查看：53 发布时间：2021/10/1 19:37:30 xml solr

本文介绍了Solr 索引在分隔符上拆分字段的处理方法，对大家解决问题具有一定的参考价值，需要的朋友们下面随着小编来一起学习吧！

问题描述

我正在尝试使用一些数据设置 Solr 索引，但是我想将我的一个字段作为管道分隔发送下来，并在 Solr 端拆分，例如

<添加><field name="cat">a|b|c<field></添加></doc>

对于声明为

的多值字段

管道类型的拆分是

--><!-- 此过滤器可以删除出现在同一位置的任何重复标记 - 有时可以使用 WordDelimiterFilter 与词干结合.--><filter class="solr.RemoveDuplicatesTokenFilterFactory"/></分析器><分析器类型=查询"><tokenizer class="solr.PatternTokenizerFactory" pattern="\|\s*"/><filter class="solr.LowerCaseFilterFactory"/><!--<filter class="solr.WordDelimiterFilterFactory" generateWordParts="1" generateNumberParts="1" catenateWords="0" catenateNumbers="0" catenateAll="0" splitOnCaseChange="0"/>--><!-- 此过滤器可以删除出现在同一位置的任何重复标记 - 有时可以使用 WordDelimiterFilter 与词干结合.--><filter class="solr.RemoveDuplicatesTokenFilterFactory"/></分析器></fieldType>

我希望这与我发送带有三个不同 cat 字段的文档相同，但是它似乎没有做太多事情，只是不断返回我的管道分隔列表.

我正在尝试做的事情是否可行，如果可行，我哪里出错了?

谢谢，阿玛尔

解决方案

使用 PatternTokenizer 将仅更改内部表示而不是存储值.如果您希望 Solr 将其视为具有多个可显示值的多值字段，那么您需要发送 3 个不同的 cat 字段.

如果您使用的是DataImportHandler，那么您可以使用RegexTransformer 来拆分数据.

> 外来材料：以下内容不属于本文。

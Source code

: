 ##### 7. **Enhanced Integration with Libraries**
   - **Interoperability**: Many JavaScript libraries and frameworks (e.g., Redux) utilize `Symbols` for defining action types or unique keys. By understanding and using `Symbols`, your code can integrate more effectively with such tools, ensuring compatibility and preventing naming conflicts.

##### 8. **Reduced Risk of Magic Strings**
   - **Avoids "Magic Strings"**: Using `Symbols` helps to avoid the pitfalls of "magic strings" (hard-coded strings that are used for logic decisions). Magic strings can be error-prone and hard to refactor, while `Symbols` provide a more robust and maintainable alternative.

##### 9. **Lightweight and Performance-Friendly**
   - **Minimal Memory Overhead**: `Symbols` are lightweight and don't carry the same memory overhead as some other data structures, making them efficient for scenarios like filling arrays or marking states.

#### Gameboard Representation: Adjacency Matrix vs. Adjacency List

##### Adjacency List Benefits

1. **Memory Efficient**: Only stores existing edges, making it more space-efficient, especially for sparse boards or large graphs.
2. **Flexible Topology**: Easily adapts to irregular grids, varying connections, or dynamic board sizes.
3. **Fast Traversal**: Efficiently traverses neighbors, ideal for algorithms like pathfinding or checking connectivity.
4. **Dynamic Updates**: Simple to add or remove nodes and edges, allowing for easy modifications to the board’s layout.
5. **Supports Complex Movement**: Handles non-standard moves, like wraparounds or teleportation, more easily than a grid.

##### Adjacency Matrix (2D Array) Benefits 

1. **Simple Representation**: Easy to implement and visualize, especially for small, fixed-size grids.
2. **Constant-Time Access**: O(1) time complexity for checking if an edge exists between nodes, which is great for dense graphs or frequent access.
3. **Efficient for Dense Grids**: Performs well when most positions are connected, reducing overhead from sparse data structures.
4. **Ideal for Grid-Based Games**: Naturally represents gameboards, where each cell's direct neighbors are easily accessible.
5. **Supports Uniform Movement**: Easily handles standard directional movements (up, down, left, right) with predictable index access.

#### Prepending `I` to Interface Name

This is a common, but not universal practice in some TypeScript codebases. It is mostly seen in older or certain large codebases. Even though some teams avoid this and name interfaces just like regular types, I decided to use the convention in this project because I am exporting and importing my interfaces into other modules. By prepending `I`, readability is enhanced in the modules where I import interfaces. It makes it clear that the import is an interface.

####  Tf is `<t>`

I am trying to setup a Solr index with some data, however I would like to send one of my fields down as pipe delimited and have it split on the Solr end e.g.

<doc>
 <add>
  <field name="cat">a|b|c<field>
 </add>
</doc>

For a multi-valued field declared as

<field name="cat" type="str_split_on_pipe" indexed="true" stored="true" multiValued="true" omitNorms="true" />

And the split on pipe type is

<fieldType name="str_split_on_pipe" class="solr.TextField" positionIncrementGap="100" >
  <analyzer type="index">
      <tokenizer class="solr.PatternTokenizerFactory" pattern="\|\s*" />
      <filter class="solr.LowerCaseFilterFactory"/>
      <!--<filter class="solr.WordDelimiterFilterFactory" generateWordParts="1" generateNumberParts="1" catenateWords="0" catenateNumbers="0" catenateAll="0" splitOnCaseChange="0"/>-->
      <!-- this filter can remove any duplicate tokens that appear at the same position - sometimes
     possible with WordDelimiterFilter in conjuncton with stemming. -->
      <filter class="solr.RemoveDuplicatesTokenFilterFactory"/>
  </analyzer>
  <analyzer type="query">
      <tokenizer class="solr.PatternTokenizerFactory" pattern="\|\s*" />
      <filter class="solr.LowerCaseFilterFactory"/>
      <!--<filter class="solr.WordDelimiterFilterFactory" generateWordParts="1" generateNumberParts="1" catenateWords="0" catenateNumbers="0" catenateAll="0" splitOnCaseChange="0"/>-->
      <!-- this filter can remove any duplicate tokens that appear at the same position - sometimes
     possible with WordDelimiterFilter in conjuncton with stemming. -->
      <filter class="solr.RemoveDuplicatesTokenFilterFactory"/>
  </analyzer>
</fieldType>

I would expect this to be the same as if I send the document with three different cat fields, however it doesn't seem to do much and just keeps returning my pipe separated list.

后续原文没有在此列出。